Business continuity plan of an FSP can include strategies for exiting a third-party relationship. The supervisory authority may require FSPs to have a documented exit strategy for outsourcing material services, aligned with their outsourcing policies and business continuity plans. This strategy should consider the following, among others:
- Material risks that could impact the appropriate and continuous delivery of services
- Termination of outsourcing arrangements
- Deterioration in the quality of the provided service, including actual or potential business disruptions due to inadequate or failed provision of the service
- Failure of the service provider
FSPs should ensure they can exit outsourcing arrangements without causing undue disruption to their business activities, hindering their compliance with regulatory requirements, or compromising the continuity and quality of services provided to their customers. To achieve this, FSPs should develop and implement comprehensive documented exit plans. These plans should be sufficiently tested, where appropriate, by, for example, analyzing potential costs, impacts, resources, and timing implications of transferring an outsourced services to an alternative service provider. Additionally, FSP need to identify alternative solutions and create transition plans for transferring outsourced services to an alternative service provider, bringing them back in-house, or using other viable methods. It is essential for FSPs to take necessary measures to ensure continuous provision of the material service during the transition phase. For example, in its draft guidelines, the ECB expects FSPs to create and regularly update a list of qualified alternative service providers for circumstances where an exit strategy involves moving cloud services to another CSP. This includes conducting regular market reviews to assess the pros and cons of various CSPs. Also, the ECB expects FSPs to perform technical analysis and estimate the time required for transitions when exit strategies involve bringing services in-house or migrating them to a different CSP (ECB 2024a).

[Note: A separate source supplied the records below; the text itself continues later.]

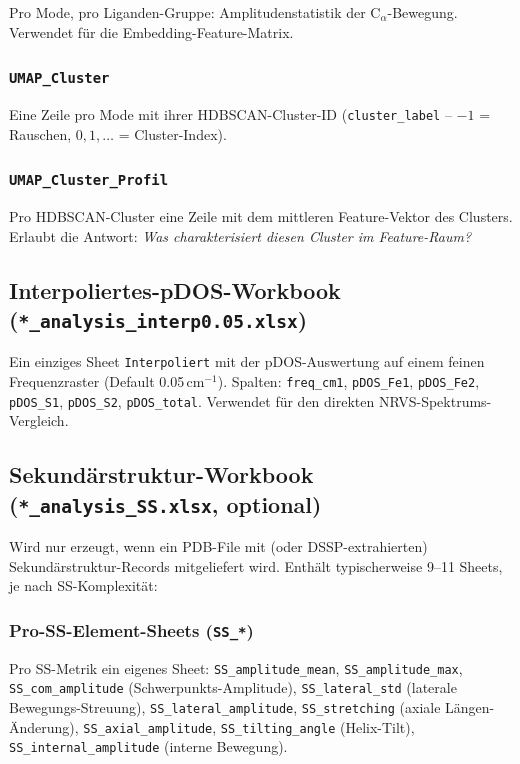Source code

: \documentclass[11pt,a4paper,twoside]{article}
\theoremstyle{remark}
\begin{document}
Pro Mode, pro Liganden-Gruppe: Amplitudenstatistik der
C$_\alpha$-Bewegung. Verwendet f\"ur die Embedding-Feature-Matrix.

\subsubsection*{\texttt{UMAP\_Cluster}}

Eine Zeile pro Mode mit ihrer HDBSCAN-Cluster-ID
(\texttt{cluster\_label} -- $-1$ = Rauschen, $0, 1, \ldots$ =
Cluster-Index).

\subsubsection*{\texttt{UMAP\_Cluster\_Profil}}

Pro HDBSCAN-Cluster eine Zeile mit dem mittleren Feature-Vektor
des Clusters. Erlaubt die Antwort: \emph{Was charakterisiert
diesen Cluster im Feature-Raum?}

\subsection{Interpoliertes-pDOS-Workbook
            (\texttt{*\_analysis\_interp0.05.xlsx})}
\label{app:wb-interp}

Ein einziges Sheet \texttt{Interpoliert} mit der pDOS-Auswertung
auf einem feinen Frequenzraster (Default 0.05\,cm$^{-1}$). Spalten:
\texttt{freq\_cm1}, \texttt{pDOS\_Fe1}, \texttt{pDOS\_Fe2},
\texttt{pDOS\_S1}, \texttt{pDOS\_S2}, \texttt{pDOS\_total}.
Verwendet f\"ur den direkten NRVS-Spektrums-Vergleich.

\subsection{Sekund\"arstruktur-Workbook
            (\texttt{*\_analysis\_SS.xlsx}, optional)}
\label{app:wb-ss}

Wird nur erzeugt, wenn ein PDB-File mit (oder DSSP-extrahierten)
Sekund\"arstruktur-Records mitgeliefert wird. Enth\"alt typischerweise
9--11 Sheets, je nach SS-Komplexit\"at:

\subsubsection*{Pro-SS-Element-Sheets (\texttt{SS\_*})}

Pro SS-Metrik ein eigenes Sheet:
\texttt{SS\_amplitude\_mean},
\texttt{SS\_amplitude\_max},
\texttt{SS\_com\_amplitude} (Schwerpunkts-Amplitude),
\texttt{SS\_lateral\_std} (laterale Bewegungs-Streuung),
\texttt{SS\_lateral\_amplitude},
\texttt{SS\_stretching} (axiale L\"angen-\"Anderung),
\texttt{SS\_axial\_amplitude},
\texttt{SS\_tilting\_angle} (Helix-Tilt),
\texttt{SS\_internal\_amplitude} (interne Bewegung).
\end{document}
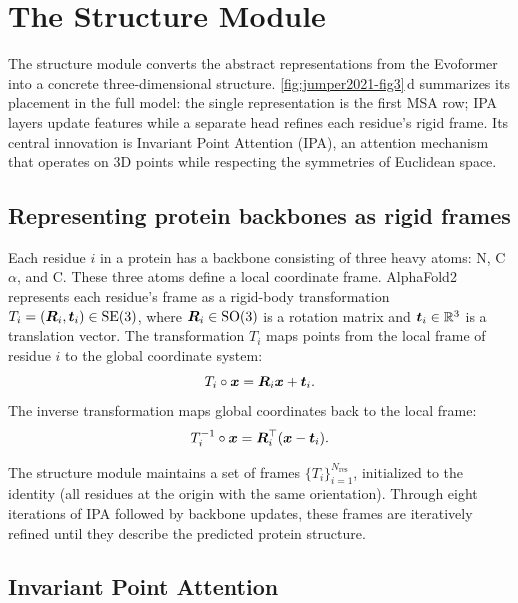 \section{The Structure Module}
\label{sec:af2-structure}

The structure module converts the abstract representations from the Evoformer into a concrete three-dimensional structure.
\cref{fig:jumper2021-fig3}\,d summarizes its placement in the full model: the single representation is the first MSA row; IPA layers update features while a separate head refines each residue's rigid frame.
Its central innovation is Invariant Point Attention (IPA), an attention mechanism that operates on 3D points while respecting the symmetries of Euclidean space.

\subsection*{Representing protein backbones as rigid frames}
\label{sec:af2-frames}

Each residue $i$ in a protein has a backbone consisting of three heavy atoms: N, C$\alpha$, and C.
These three atoms define a local coordinate frame.
AlphaFold2 represents each residue's frame as a rigid-body transformation $T_i = (\mR_i, \vt_i) \in \SE(3)$, where $\mR_i \in \SO(3)$ is a rotation matrix and $\vt_i \in \R^3$ is a translation vector.
The transformation $T_i$ maps points from the local frame of residue $i$ to the global coordinate system:
\begin{equation}
\label{eq:frame-transform}
T_i \circ \vx = \mR_i \vx + \vt_i.
\end{equation}
The inverse transformation maps global coordinates back to the local frame:
\begin{equation}
\label{eq:frame-inverse}
T_i^{-1} \circ \vx = \mR_i^\top (\vx - \vt_i).
\end{equation}

The structure module maintains a set of frames $\{T_i\}_{i=1}^{N_\text{res}}$, initialized to the identity (all residues at the origin with the same orientation).
Through eight iterations of IPA followed by backbone updates, these frames are iteratively refined until they describe the predicted protein structure.

\subsection*{Invariant Point Attention}
\label{sec:af2-ipa}

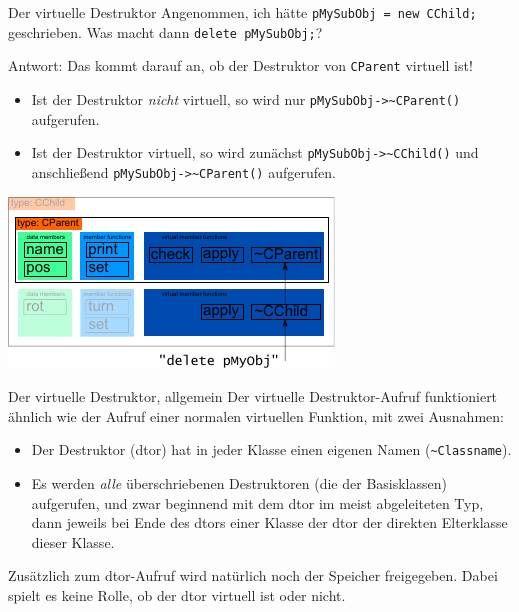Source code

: \begin{frame}[fragile,b]{Der virtuelle Destruktor}
	Angenommen, ich hätte \verb|pMySubObj = new CChild;| geschrieben. Was macht dann \verb|delete pMySubObj;|?
	
	\pause
	\vspace{1em}
	
	Antwort: Das kommt darauf an, ob der Destruktor von \verb|CParent| virtuell ist!
	\begin{itemize}
		\item Ist der Destruktor \emph{nicht} virtuell, so wird nur \verb|pMySubObj->~CParent()| aufgerufen.
		\item Ist der Destruktor virtuell, so wird zunächst \verb|pMySubObj->~CChild()| und anschließend \verb|pMySubObj->~CParent()| aufgerufen.
	\end{itemize}
	
	\includegraphics[width=0.5\linewidth]{images/pMySubObj-dtor}
\end{frame}

\begin{frame}[fragile]{Der virtuelle Destruktor, allgemein}
	Der virtuelle Destruktor-Aufruf funktioniert ähnlich wie der Aufruf einer normalen virtuellen Funktion, mit zwei Ausnahmen:
	
	\begin{itemize}
		\item Der Destruktor (dtor) hat in jeder Klasse einen eigenen Namen (\verb|~Classname|).
		\item Es werden \emph{alle} überschriebenen Destruktoren (die der Basisklassen) aufgerufen, und zwar beginnend mit dem dtor im meist abgeleiteten Typ, dann jeweils bei Ende des dtors einer Klasse der dtor der direkten Elterklasse dieser Klasse.
	\end{itemize}
	
	\pause
	\vspace{1em}
	
	Zusätzlich zum dtor-Aufruf wird natürlich noch der Speicher freigegeben. Dabei spielt es keine Rolle, ob der dtor virtuell ist oder nicht.
\end{frame}

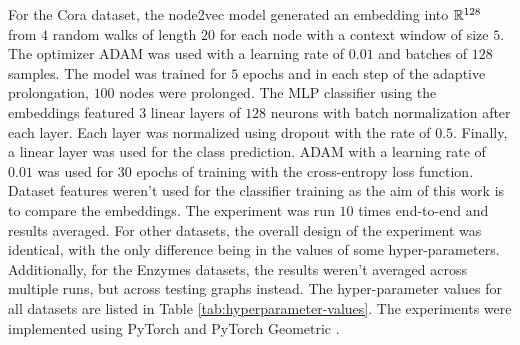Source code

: For the Cora dataset, the node2vec model generated an embedding into \( \mathbb{R}^{128} \) from \( 4 \) random walks of length \( 20 \) for each node with a context window of size \( 5 \). The optimizer ADAM \cite{kingma_adam:_2017} was used with a learning rate of \( 0.01 \) and batches of \( 128 \) samples. The model was trained for \( 5 \) epochs and in each step of the adaptive prolongation, \( 100 \) nodes were prolonged. The MLP classifier using the embeddings featured \( 3 \) linear layers of \( 128 \) neurons with batch normalization after each layer. Each layer was normalized using dropout \cite{srivastava_dropout_2014} with the rate of \( 0.5 \). Finally, a linear layer was used for the class prediction. ADAM with a learning rate of \( 0.01 \)  was used for \( 30 \) epochs of training with the cross-entropy loss function. Dataset features weren't used for the classifier training as the aim of this work is to compare the embeddings. The experiment was run \( 10 \) times end-to-end and results averaged. For other datasets, the overall design of the experiment was identical, with the only difference being in the values of some hyper-parameters. Additionally, for the Enzymes datasets, the results weren't averaged across multiple runs, but across testing graphs instead. The hyper-parameter values for all datasets are listed in Table \ref{tab:hyperparameter-values}. The experiments were implemented using PyTorch \cite{paszke_pytorch_2019} and PyTorch Geometric \cite{fey_fast_2019}.

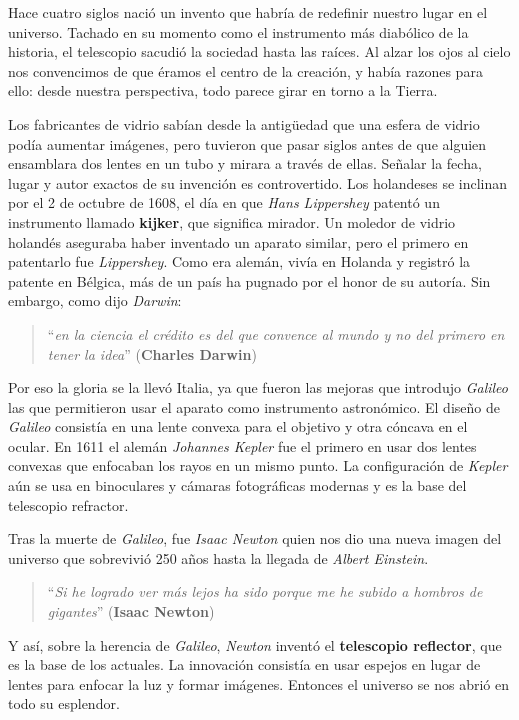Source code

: \bigskip
Hace cuatro siglos nació un invento que habría de redefinir nuestro lugar en el universo. Tachado en su momento como el instrumento más diabólico de la historia, el telescopio sacudió la sociedad hasta las raíces. Al alzar los ojos al cielo nos convencimos de que éramos el centro de la creación, y había razones para ello: desde nuestra perspectiva, todo parece girar en torno a la Tierra.\cite{ETL}

\bigskip
Los fabricantes de vidrio sabían desde la antigüedad que una esfera de vidrio podía aumentar imágenes, pero tuvieron que pasar siglos antes de que alguien ensamblara dos lentes en un tubo y mirara a través de ellas. Señalar la fecha, lugar y autor exactos de su invención es controvertido. Los holandeses se inclinan por el 2 de octubre de 1608, el día en que \textit{Hans Lippershey} patentó un instrumento llamado \textbf{kijker}, que significa mirador. Un moledor de vidrio holandés aseguraba haber inventado un aparato similar, pero el primero en patentarlo fue \textit{Lippershey}. Como era alemán, vivía en Holanda y registró la patente en Bélgica, más de un país ha pugnado por el honor de su autoría. Sin embargo, como dijo \textit{Darwin}:
\begin{quote}``\textit{en la ciencia el crédito es del que convence al mundo y no del primero en tener la idea}''
\newline(\textbf{Charles Darwin})
\end{quote}
Por eso la gloria se la llevó Italia, ya que fueron las mejoras que introdujo \textit{Galileo} las que permitieron usar el aparato como instrumento astronómico. El diseño de \textit{Galileo} consistía en una lente convexa para el objetivo y otra cóncava en el ocular. En 1611 el alemán \textit{Johannes Kepler} fue el primero en usar dos lentes convexas que enfocaban los rayos en un mismo punto. La configuración de \textit{Kepler} aún se usa en binoculares y cámaras fotográficas modernas y es la base del telescopio refractor.

\bigskip
Tras la muerte de \textit{Galileo}, fue \textit{Isaac Newton} quien nos dio una nueva imagen del universo que sobrevivió 250 años hasta la llegada de \textit{Albert Einstein}.

\begin{quote}``\textit{Si he logrado ver más lejos ha sido porque me he subido a hombros de gigantes}''
\newline(\textbf{Isaac Newton})
\end{quote}

Y así, sobre la herencia de \textit{Galileo}, \textit{Newton} inventó el \textbf{telescopio reflector}, que es la base de los actuales. La innovación consistía en usar espejos en lugar de lentes para enfocar la luz y formar imágenes. Entonces el universo se nos abrió en todo su esplendor.

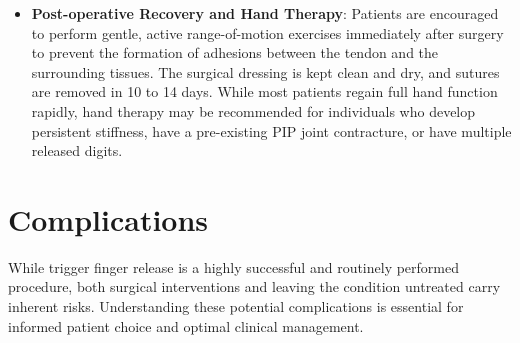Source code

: \begin{itemize}
\begin{itemize}
    \item \textit{Percutaneous Trigger Finger Release}: In this technique, a needle or a specialised micro-scalpel is inserted through the skin directly into the A1 pulley. Using anatomical landmarks, palpation, or real-time ultrasound guidance, the surgeon sweeps the needle or blade longitudinally to divide the A1 pulley. This technique eliminates the need for a surgical incision, resulting in minimal post-operative pain and a faster return to daily activities. However, because the procedure is performed without direct visualisation, it carries a slightly higher risk of incomplete release or injury to the digital nerves, especially in the thumb and index finger where the digital nerves run very close to the pulley.
  \end{itemize}
  \item \textbf{Post-operative Recovery and Hand Therapy}:
  Patients are encouraged to perform gentle, active range-of-motion exercises immediately after surgery to prevent the formation of adhesions between the tendon and the surrounding tissues. The surgical dressing is kept clean and dry, and sutures are removed in 10 to 14 days. While most patients regain full hand function rapidly, hand therapy may be recommended for individuals who develop persistent stiffness, have a pre-existing PIP joint contracture, or have multiple released digits.
\end{itemize}

\section*{Complications}
While trigger finger release is a highly successful and routinely performed procedure, both surgical interventions and leaving the condition untreated carry inherent risks. Understanding these potential complications is essential for informed patient choice and optimal clinical management.


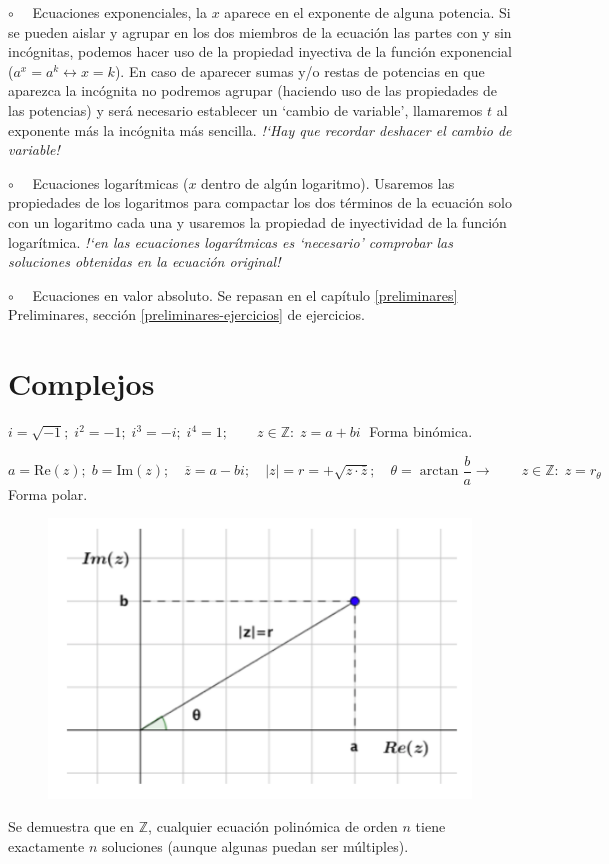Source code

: $\circ \quad$ Ecuaciones exponenciales, la $x$ aparece en el exponente de alguna potencia. Si se pueden aislar y agrupar en los dos miembros de la ecuación las partes con y sin incógnitas, podemos hacer uso de la propiedad inyectiva de la función exponencial ($a^x=a^k \leftrightarrow x=k$). En caso de aparecer sumas y/o restas de potencias en que aparezca la incógnita no podremos agrupar (haciendo uso de las propiedades de las potencias) y será necesario establecer un `cambio de variable', llamaremos $t$ al exponente más la incógnita más sencilla. \emph{!`Hay que recordar deshacer el cambio de variable!}

$\circ \quad$ Ecuaciones logarítmicas ($x$ dentro de algún logaritmo). Usaremos las propiedades de los logaritmos para compactar los dos términos de la ecuación solo con un logaritmo cada una y usaremos la propiedad de inyectividad de la función logarítmica. \emph{!`en las ecuaciones logarítmicas es `necesario' comprobar las soluciones obtenidas en la ecuación original!}

$\circ \quad$ Ecuaciones en valor absoluto. Se repasan en el capítulo \ref{preliminares} Preliminares, sección \ref{preliminares-ejercicios} de ejercicios.

\section{Complejos}
\begin{multicols}{2}
$i=\sqrt{-1}; \; i^2=-1; \; i^3=-i; \; i^4=1;  \qquad z\in \mathbb{Z}:\; z=a+bi\; $ Forma binómica.

$a=\mathrm{Re}(z); \; b= \mathrm{Im}(z); \quad \overline{z}=a-bi  ; \quad |z|=r=+\sqrt{z\cdot \overline{z} }; \quad \theta=\arctan \dfrac b a  \to \qquad z\in \mathbb{Z}:\; z=r_{\theta}\; $ Forma polar.

\begin{figure}[H]
		\centering
		\includegraphics[width=.4\textwidth]{imagenes/apendices/APENDICESIM03.png}
	\end{figure}
\end{multicols}

Se demuestra que en $\mathbb{Z}$, cualquier ecuación polinómica de orden $n$ tiene exactamente $n$ soluciones (aunque algunas puedan ser múltiples).

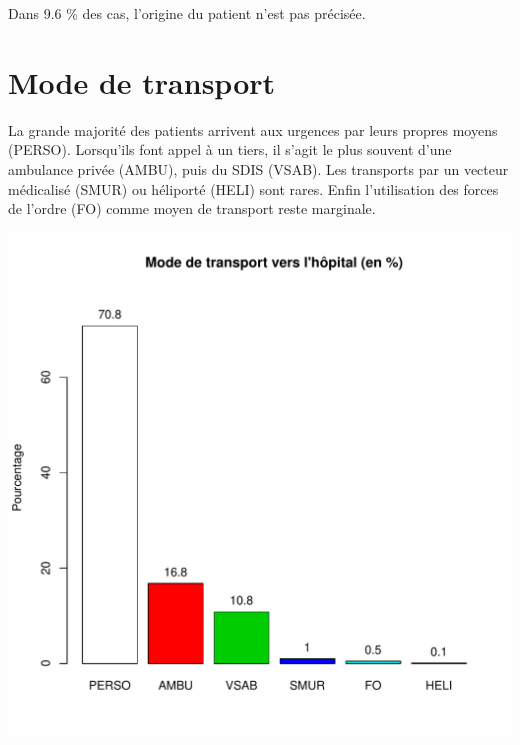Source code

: \documentclass[12pt,english,french,twoside]{book}\usepackage[]{graphicx}\usepackage[]{color}
\makeatletter
\def\maxwidth{ %
  \ifdim\Gin@nat@width>\linewidth
    \linewidth
  \else
    \Gin@nat@width
  \fi
}
\makeatother
\begin{document}
Dans 9.6 \% des cas, l'origine du patient n'est pas précisée.

\section*{Mode de transport}

La grande majorité des patients arrivent aux urgences par leurs propres moyens (PERSO). Lorsqu'ils font appel à un tiers, il s'agit le plus souvent d'une ambulance privée (AMBU), puis du SDIS (VSAB). Les transports par un vecteur médicalisé (SMUR) ou héliporté (HELI) sont rares. Enfin l'utilisation des forces de l'ordre (FO) comme moyen de transport reste marginale.


\includegraphics[width=\maxwidth]{figure/transport-1} 
\end{document}

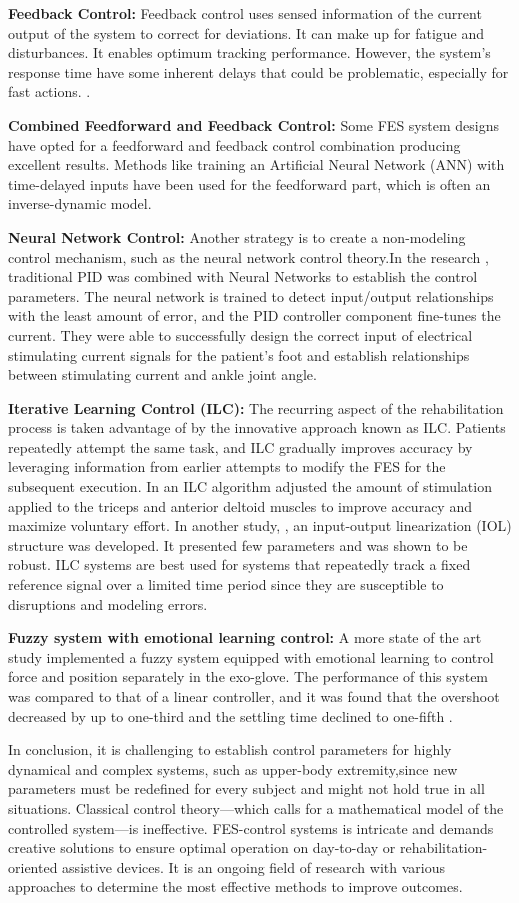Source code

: \textbf{Feedback Control:} Feedback control uses sensed information of the current output of the system to correct for deviations. It can make up for fatigue and disturbances. It enables optimum tracking performance. However, the system's response time have some inherent delays that could be problematic, especially for fast actions. \cite{CFF}.

\textbf{Combined Feedforward and Feedback Control:} Some FES system designs have opted for a feedforward and feedback control combination producing excellent results. Methods like training an Artificial Neural Network (ANN) with time-delayed inputs have been used for the feedforward part, which is often an inverse-dynamic model.

\textbf{Neural Network Control:} Another strategy is to create a non-modeling control mechanism, such as the neural network control theory.In the research \cite{NNPID}, traditional PID was combined with Neural Networks to establish the control parameters. The neural network is trained to detect input/output relationships with the least amount of error, and the PID controller component fine-tunes the current. They were able to successfully design the correct input of electrical stimulating current signals for the patient's foot and establish relationships between stimulating current and ankle joint angle. 

\textbf{Iterative Learning Control (ILC):} The recurring aspect of the rehabilitation process is taken advantage of by the innovative approach known as ILC. Patients repeatedly attempt the same task, and ILC gradually improves accuracy by leveraging information from earlier attempts to modify the FES for the subsequent execution. In \cite{FESILC} an ILC algorithm adjusted the amount of stimulation applied to the triceps and anterior deltoid muscles to improve accuracy and maximize voluntary effort. In another study, \cite{IOL}, an input-output linearization (IOL) structure was developed. It presented few parameters and was shown to be robust.  ILC systems are best used for systems that repeatedly track a fixed reference signal over a limited time period since they are susceptible to disruptions and modeling errors.

\textbf{Fuzzy system with emotional learning control:} A more state of the art study implemented a fuzzy system equipped with emotional learning to control force and position separately in the exo-glove. The performance of this system was compared to that of a linear controller, and it was found that the overshoot decreased by up to one-third and the settling time declined to one-fifth \cite{FZC}.


In conclusion, it is challenging to establish control parameters for highly dynamical and complex systems, such as upper-body extremity,since new parameters must be redefined for every subject and might not hold true in all situations. Classical control theory—which calls for a mathematical model of the controlled system—is ineffective. FES-control systems is intricate and demands creative solutions to ensure optimal operation on day-to-day or rehabilitation-oriented assistive devices.  It is an ongoing field of research with various approaches to determine the most effective methods to improve outcomes.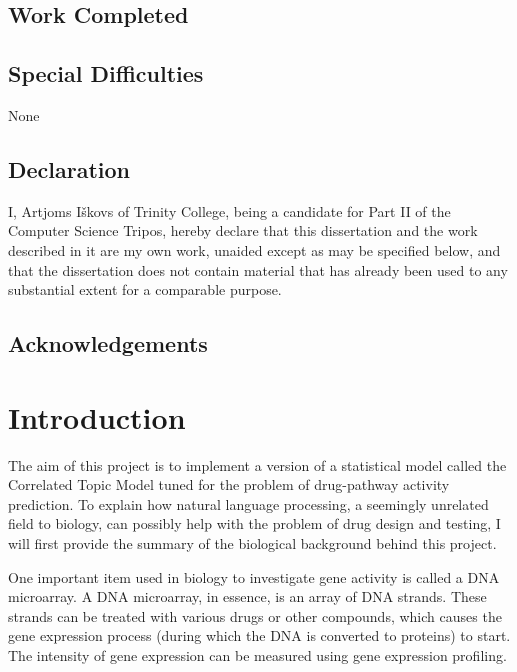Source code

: \documentclass[12pt,a4paper,twoside,openright]{report}
\begin{document}
\section*{Work Completed}

\section*{Special Difficulties}
None
 
\newpage
\section*{Declaration}

I, Artjoms I\v{s}kovs of Trinity College, being a candidate for Part II of the Computer
Science Tripos, hereby declare that this dissertation and the work described in it are my own work,
unaided except as may be specified below, and that the dissertation does not contain material that has already been used to any substantial
extent for a comparable purpose.

\bigskip
{}

\medskip
{}

\tableofcontents

\listoffigures

\newpage
\section*{Acknowledgements}



\pagestyle{headings}

\chapter{Introduction}

The aim of this project is to implement a version of a statistical model called the Correlated Topic Model tuned for the problem of drug-pathway activity prediction. To explain how natural language processing, a seemingly unrelated field to biology, can possibly help with the problem of drug design and testing, I will first provide the summary of the biological background behind this project.

One important item used in biology to investigate gene activity is called a DNA microarray. A DNA microarray, in essence, is an array of DNA strands. These strands can be treated with various drugs or other compounds, which causes the gene expression process (during which the DNA is converted to proteins) to start. The intensity of gene expression can be measured using gene expression profiling.
\end{document}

Supervisory authorities may require FSPs to develop exit plans during the due diligence stage if an outsourcing arrangement is deemed material. At this stage, FSPs might need to identify potential alternative service providers and estimate the costs, resources, and timing involved in implementing the proposed exit plan under various scenarios as part of their initial risk assessment.
1. For more on business continuity and planing, see principle 3 of “operational resilience principles” BCBS (2021).